В 1901-1904 гг. в стране складывалась предреволюционная ситуация. Первыми выступили студенты с требованиями политических свобод, восстановления университетской автономии. Количество стачечников-рабочих возросло с 400 тыс. в 1895-1900 до 530 тыс. человек в 1901-1904 гг., причем стала увеличиваться доля политических стачек под антиправительственными лозунгами. В организации политических выступлений рабочих заметную роль играли социал-демократические и эсеровские организации. В 1902 г. начались массовые крестьянские выступления, которые современные исследователи не без оснований называют началом крестьянской революции. В Полтавской и Харьковской губерниях прокатилась волна крестьянских восстаний, в которых участвовало свыше 5 тыс. человек. Они разгромили 104 помещичьих имения. Главным требованием крестьян был раздел помещичьих земель. Правительство с помощью войск подавило эти выступления, подвергнув крестьян жестоким наказаниям. Либеральная интеллигенция в 1904 г. предприняла оригинальную политическую акцию, названную «банкетной кампанией»: на многолюдных банкетах в честь 40-летия судебной реформы, которые были организованы в 34 городах, произносились речи с требованиями конституции, более широкого народного представительства. Они сопровождались митингами и демонстрациями по всей стране. Самые различные социальные слои осознавали необходимость и неизбежность перемен, промедление с которыми делало неизбежным революционный взрыв.

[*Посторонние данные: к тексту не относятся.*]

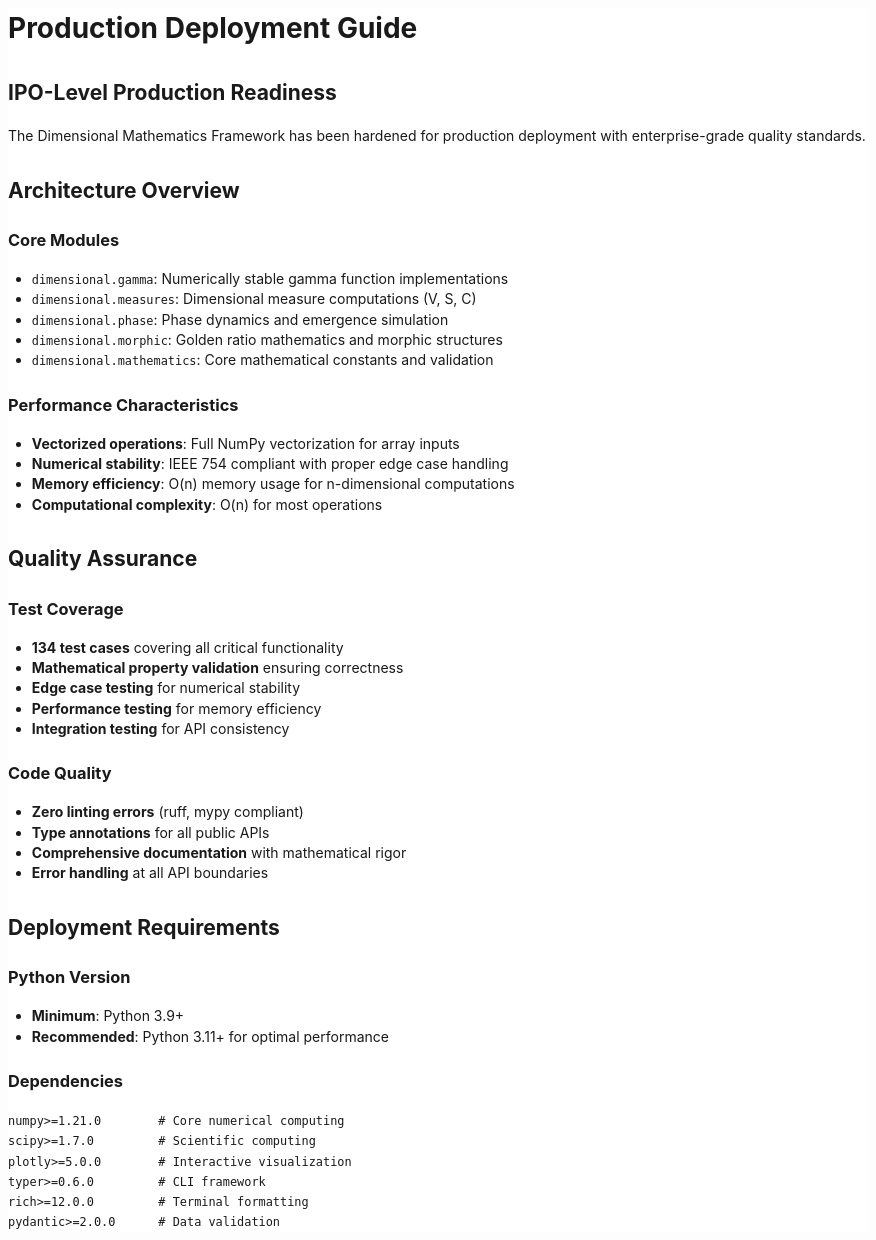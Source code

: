 # Production Deployment Guide
## IPO-Level Production Readiness

The Dimensional Mathematics Framework has been hardened for production deployment with enterprise-grade quality standards.

## Architecture Overview

### Core Modules
- `dimensional.gamma`: Numerically stable gamma function implementations
- `dimensional.measures`: Dimensional measure computations (V, S, C) 
- `dimensional.phase`: Phase dynamics and emergence simulation
- `dimensional.morphic`: Golden ratio mathematics and morphic structures
- `dimensional.mathematics`: Core mathematical constants and validation

### Performance Characteristics
- **Vectorized operations**: Full NumPy vectorization for array inputs
- **Numerical stability**: IEEE 754 compliant with proper edge case handling
- **Memory efficiency**: O(n) memory usage for n-dimensional computations
- **Computational complexity**: O(n) for most operations

## Quality Assurance

### Test Coverage
- **134 test cases** covering all critical functionality
- **Mathematical property validation** ensuring correctness
- **Edge case testing** for numerical stability  
- **Performance testing** for memory efficiency
- **Integration testing** for API consistency

### Code Quality
- **Zero linting errors** (ruff, mypy compliant)
- **Type annotations** for all public APIs
- **Comprehensive documentation** with mathematical rigor
- **Error handling** at all API boundaries

## Deployment Requirements

### Python Version
- **Minimum**: Python 3.9+
- **Recommended**: Python 3.11+ for optimal performance

### Dependencies
```
numpy>=1.21.0        # Core numerical computing
scipy>=1.7.0         # Scientific computing
plotly>=5.0.0        # Interactive visualization  
typer>=0.6.0         # CLI framework
rich>=12.0.0         # Terminal formatting
pydantic>=2.0.0      # Data validation
```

Остроту внутриполитического положения усугубило поражение России в русско-японской войне (1904-1905). Тяжелые человеческие и материальные потери, моральное унижение, огромные расходы на войну, обусловившие дефицит государственного бюджета, подрывали в глазах масс престиж самодержавной власти, а это, как свидетельствует исторический опыт, — необходимая предпосылка революционных перемен. Социальное напряжение в стране достигло такого уровня, что любая искра могла вызвать революционный пожар.